TASK ITEM:
Line by line, copy the entries exactly, excluding the pictures.

DATA SUPPLIED:
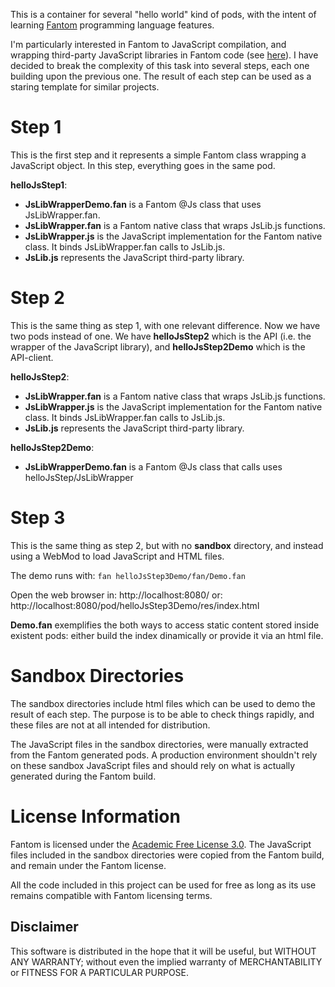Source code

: This is a container for several "hello world" kind of pods, with the intent of 
learning [Fantom](http://fantom.org) programming language features.

I'm particularly interested in Fantom to JavaScript compilation, and wrapping 
third-party JavaScript libraries in Fantom code 
(see [here](http://fantom.org/sidewalk/topic/1109)). I have decided to break the 
complexity of this task into several steps, each one building upon the 
previous one. The result of each step can be used as a staring template for 
similar  projects.

Step 1
======

This is the first step and it represents a simple Fantom class wrapping a 
JavaScript object. In this step, everything goes in the same pod.

**helloJsStep1**:

- **JsLibWrapperDemo.fan** is a Fantom @Js class that uses JsLibWrapper.fan.
- **JsLibWrapper.fan** is a Fantom native class that wraps JsLib.js functions.
- **JsLibWrapper.js** is the JavaScript implementation for the Fantom native 
class. It binds JsLibWrapper.fan calls to JsLib.js.
- **JsLib.js** represents the JavaScript third-party library.

Step 2
======

This is the same thing as step 1, with one relevant difference. Now we have two 
pods instead of one. We have **helloJsStep2** which is the API (i.e. the 
wrapper of the JavaScript library), and **helloJsStep2Demo** which is the 
API-client.

**helloJsStep2**:

- **JsLibWrapper.fan** is a Fantom native class that wraps JsLib.js functions.
- **JsLibWrapper.js** is the JavaScript implementation for the Fantom native 
class. It binds JsLibWrapper.fan calls to JsLib.js.
- **JsLib.js** represents the JavaScript third-party library.

**helloJsStep2Demo**:

- **JsLibWrapperDemo.fan** is a Fantom @Js class that calls uses 
helloJsStep/JsLibWrapper

Step 3
======

This is the same thing as step 2, but with no **sandbox** directory, and instead
 using a WebMod to load JavaScript and HTML files. 
 
The demo runs with:
`fan helloJsStep3Demo/fan/Demo.fan`

Open the web browser in:
http://localhost:8080/
or:
http://localhost:8080/pod/helloJsStep3Demo/res/index.html

**Demo.fan** exemplifies the both ways to access static content stored inside 
existent pods: either build the index dinamically or provide it via an html 
file.

Sandbox Directories
===================

The sandbox directories include html files which can be used to demo the result 
of each step. The purpose is to be able to check things rapidly, and these 
files are not at all intended for distribution.

The JavaScript files in the sandbox directories, were manually extracted from 
the Fantom generated pods. A production environment shouldn't rely on these 
sandbox JavaScript files and should rely on what is actually generated during 
the Fantom build.
 
License Information
===================

Fantom is licensed under the [Academic Free License 3.0](http://fantom.org/doc/docIntro/License.html). 
The JavaScript files included in the sandbox directories were copied from the 
Fantom build, and remain under the Fantom license.

All the code included in this project can be used for free as long as its use 
remains compatible with Fantom licensing terms.

Disclaimer
----------

This software is distributed in the hope that it will be useful,
but WITHOUT ANY WARRANTY; without even the implied warranty of
MERCHANTABILITY or FITNESS FOR A PARTICULAR PURPOSE.


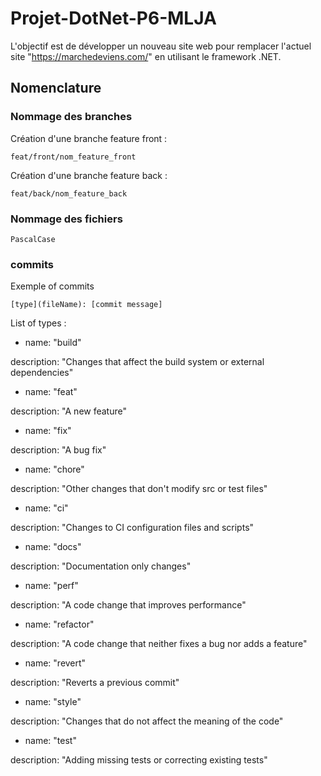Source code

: # Projet-DotNet-P6-MLJA
L'objectif est de développer un nouveau site web pour remplacer l'actuel site "https://marchedeviens.com/" en utilisant le framework .NET.

## Nomenclature

### Nommage des branches

Création d'une branche feature front :

    feat/front/nom_feature_front

Création d'une branche feature back :

    feat/back/nom_feature_back

### Nommage des fichiers

    PascalCase

### commits

Exemple of commits 

    [type](fileName): [commit message]

List of types :
- name: "build"

description: "Changes that affect the build system or external dependencies"

- name: "feat"

description: "A new feature"

- name: "fix"

description: "A bug fix"

- name: "chore"

description: "Other changes that don't modify src or test files"

- name: "ci"

description: "Changes to CI configuration files and scripts"

- name: "docs"

description: "Documentation only changes"

- name: "perf"

description: "A code change that improves performance"

- name: "refactor"

description: "A code change that neither fixes a bug nor adds a feature"

- name: "revert"

description: "Reverts a previous commit"

- name: "style"

description: "Changes that do not affect the meaning of the code"

- name: "test"

description: "Adding missing tests or correcting existing tests"
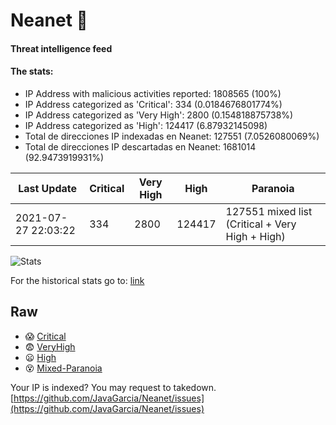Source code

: # Neanet :hocho:
#### Threat intelligence feed
#### The stats:

- IP Address with malicious activities reported: 1808565 (100%)
- IP Address categorized as 'Critical':  334 (0.0184676801774%)
- IP Address categorized as 'Very High':  2800 (0.154818875738%)
- IP Address categorized as 'High':  124417 (6.87932145098)
- Total de direcciones IP indexadas en Neanet:  127551 (7.0526080069%)
- Total de direcciones IP descartadas en Neanet:  1681014 (92.9473919931%)

| Last Update | Critical | Very High | High | Paranoia |
| --- | --- | --- | --- | --- |
| 2021-07-27 22:03:22 | 334 | 2800 | 124417 | 127551 mixed list (Critical + Very High + High)|

![Stats](https://docs.google.com/spreadsheets/d/e/2PACX-1vSnaNMIXVabIpDJjufMlzH7poXnshF3mgd8Is1g9ytUEzVsP5my4Trn8f-xkoLLQ38xpL3HtmUexLo6/pubchart?oid=501124687&format=image)

For the historical stats go to: [link](/stats.csv)
## Raw
- :scream: [Critical](https://raw.githubusercontent.com/JavaGarcia/Neanet/master/blacklists/neanet_critical.txt)
- :fearful: [VeryHigh](https://raw.githubusercontent.com/JavaGarcia/Neanet/master/blacklists/neanet_veryHigh.txtt)
- :frowning: [High](https://raw.githubusercontent.com/JavaGarcia/Neanet/master/blacklists/neanet_high.txt)
- :dizzy_face: [Mixed-Paranoia](https://raw.githubusercontent.com/JavaGarcia/Neanet/master/blacklists/neanet_all.txt)


Your IP is indexed? You may request to takedown. [https://github.com/JavaGarcia/Neanet/issues](https://github.com/JavaGarcia/Neanet/issues)








































































































































































































































































































































































































































































































































































































































































































































































































































































































































































































































































































































































































































































































































































































































































































































































































































































































































































































































































































































































































































































































































































































































































































































































































































































































































































































































































































































































































































































































































































































































































































































































































































































































































































































































































































































































































































































































































































































































































































































































































































































































































































































































































































































































































































































































































































































































































































































































































































































































































































































































































































































































































































































































































































































































































































































































































































































































































































































































































































































































































































































































































































































































































































































































































































































































































































































































































































































































































































































































































































































































































































































































































































































































































































































































































































































































































































































































































































































































































































































































































































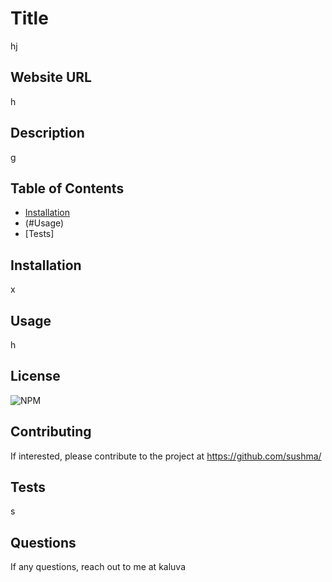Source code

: # Title

hj

## Website URL

h

## Description

g

## Table of Contents

* [Installation](#Installation)
* (#Usage)
* [Tests]


## Installation

x

## Usage

h

## License

![NPM](https://img.shields.io/npm/l/util)

## Contributing

If interested, please contribute to the project at https://github.com/sushma/ 

## Tests

s

## Questions

If any questions, reach out to me at kaluva
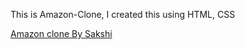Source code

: This is Amazon-Clone,  I created this using HTML, CSS 



<a href="https://sakshinamazonclone.netlify.app/" target="blank">Amazon clone By Sakshi</a>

SOLUTION:
Source code

: This is a container for several "hello world" kind of pods, with the intent of 
learning [Fantom](http://fantom.org) programming language features.

I'm particularly interested in Fantom to JavaScript compilation, and wrapping 
third-party JavaScript libraries in Fantom code 
(see [here](http://fantom.org/sidewalk/topic/1109)). I have decided to break the 
complexity of this task into several steps, each one building upon the 
previous one. The result of each step can be used as a staring template for 
similar  projects.

Step 1
======

This is the first step and it represents a simple Fantom class wrapping a 
JavaScript object. In this step, everything goes in the same pod.

**helloJsStep1**:

- **JsLibWrapperDemo.fan** is a Fantom @Js class that uses JsLibWrapper.fan.
- **JsLibWrapper.fan** is a Fantom native class that wraps JsLib.js functions.
- **JsLibWrapper.js** is the JavaScript implementation for the Fantom native 
class. It binds JsLibWrapper.fan calls to JsLib.js.
- **JsLib.js** represents the JavaScript third-party library.

Step 2
======

This is the same thing as step 1, with one relevant difference. Now we have two 
pods instead of one. We have **helloJsStep2** which is the API (i.e. the 
wrapper of the JavaScript library), and **helloJsStep2Demo** which is the 
API-client.

**helloJsStep2**:

- **JsLibWrapper.fan** is a Fantom native class that wraps JsLib.js functions.
- **JsLibWrapper.js** is the JavaScript implementation for the Fantom native 
class. It binds JsLibWrapper.fan calls to JsLib.js.
- **JsLib.js** represents the JavaScript third-party library.

**helloJsStep2Demo**:

- **JsLibWrapperDemo.fan** is a Fantom @Js class that calls uses 
helloJsStep/JsLibWrapper

Step 3
======

This is the same thing as step 2, but with no **sandbox** directory, and instead
 using a WebMod to load JavaScript and HTML files. 
 
The demo runs with:
`fan helloJsStep3Demo/fan/Demo.fan`

Open the web browser in:
http://localhost:8080/
or:
http://localhost:8080/pod/helloJsStep3Demo/res/index.html

**Demo.fan** exemplifies the both ways to access static content stored inside 
existent pods: either build the index dinamically or provide it via an html 
file.

Sandbox Directories
===================

The sandbox directories include html files which can be used to demo the result 
of each step. The purpose is to be able to check things rapidly, and these 
files are not at all intended for distribution.

The JavaScript files in the sandbox directories, were manually extracted from 
the Fantom generated pods. A production environment shouldn't rely on these 
sandbox JavaScript files and should rely on what is actually generated during 
the Fantom build.
 
License Information
===================

Fantom is licensed under the [Academic Free License 3.0](http://fantom.org/doc/docIntro/License.html). 
The JavaScript files included in the sandbox directories were copied from the 
Fantom build, and remain under the Fantom license.

All the code included in this project can be used for free as long as its use 
remains compatible with Fantom licensing terms.

Disclaimer
----------

This software is distributed in the hope that it will be useful,
but WITHOUT ANY WARRANTY; without even the implied warranty of
MERCHANTABILITY or FITNESS FOR A PARTICULAR PURPOSE.


Source code

: # Projet-DotNet-P6-MLJA
L'objectif est de développer un nouveau site web pour remplacer l'actuel site "https://marchedeviens.com/" en utilisant le framework .NET.

## Nomenclature

### Nommage des branches

Création d'une branche feature front :

    feat/front/nom_feature_front

Création d'une branche feature back :

    feat/back/nom_feature_back

### Nommage des fichiers

    PascalCase

### commits

Exemple of commits 

    [type](fileName): [commit message]

List of types :
- name: "build"

description: "Changes that affect the build system or external dependencies"

- name: "feat"

description: "A new feature"

- name: "fix"

description: "A bug fix"

- name: "chore"

description: "Other changes that don't modify src or test files"

- name: "ci"

description: "Changes to CI configuration files and scripts"

- name: "docs"

description: "Documentation only changes"

- name: "perf"

description: "A code change that improves performance"

- name: "refactor"

description: "A code change that neither fixes a bug nor adds a feature"

- name: "revert"

description: "Reverts a previous commit"

- name: "style"

description: "Changes that do not affect the meaning of the code"

- name: "test"

description: "Adding missing tests or correcting existing tests"
Source code

: # Neanet :hocho:
#### Threat intelligence feed
#### The stats:

- IP Address with malicious activities reported: 1808565 (100%)
- IP Address categorized as 'Critical':  334 (0.0184676801774%)
- IP Address categorized as 'Very High':  2800 (0.154818875738%)
- IP Address categorized as 'High':  124417 (6.87932145098)
- Total de direcciones IP indexadas en Neanet:  127551 (7.0526080069%)
- Total de direcciones IP descartadas en Neanet:  1681014 (92.9473919931%)

| Last Update | Critical | Very High | High | Paranoia |
| --- | --- | --- | --- | --- |
| 2021-07-27 22:03:22 | 334 | 2800 | 124417 | 127551 mixed list (Critical + Very High + High)|

![Stats](https://docs.google.com/spreadsheets/d/e/2PACX-1vSnaNMIXVabIpDJjufMlzH7poXnshF3mgd8Is1g9ytUEzVsP5my4Trn8f-xkoLLQ38xpL3HtmUexLo6/pubchart?oid=501124687&format=image)

For the historical stats go to: [link](/stats.csv)
## Raw
- :scream: [Critical](https://raw.githubusercontent.com/JavaGarcia/Neanet/master/blacklists/neanet_critical.txt)
- :fearful: [VeryHigh](https://raw.githubusercontent.com/JavaGarcia/Neanet/master/blacklists/neanet_veryHigh.txtt)
- :frowning: [High](https://raw.githubusercontent.com/JavaGarcia/Neanet/master/blacklists/neanet_high.txt)
- :dizzy_face: [Mixed-Paranoia](https://raw.githubusercontent.com/JavaGarcia/Neanet/master/blacklists/neanet_all.txt)


Your IP is indexed? You may request to takedown. [https://github.com/JavaGarcia/Neanet/issues](https://github.com/JavaGarcia/Neanet/issues)








































































































































































































































































































































































































































































































































































































































































































































































































































































































































































































































































































































































































































































































































































































































































































































































































































































































































































































































































































































































































































































































































































































































































































































































































































































































































































































































































































































































































































































































































































































































































































































































































































































































































































































































































































































































































































































































































































































































































































































































































































































































































































































































































































































































































































































































































































































































































































































































































































































































































































































































































































































































































































































































































































































































































































































































































































































































































































































































































































































































































































































































































































































































































































































































































































































































































































































































































































































































































































































































































































































































































































































































































































































































































































































































































































































































































































































































































































































































































































































































































































Source code

: # Title

hj

## Website URL

h

## Description

g

## Table of Contents

* [Installation](#Installation)
* (#Usage)
* [Tests]


## Installation

x

## Usage

h

## License

![NPM](https://img.shields.io/npm/l/util)

## Contributing

If interested, please contribute to the project at https://github.com/sushma/ 

## Tests

s

## Questions

If any questions, reach out to me at kaluva
Source code

: This is Amazon-Clone,  I created this using HTML, CSS 



<a href="https://sakshinamazonclone.netlify.app/" target="blank">Amazon clone By Sakshi</a>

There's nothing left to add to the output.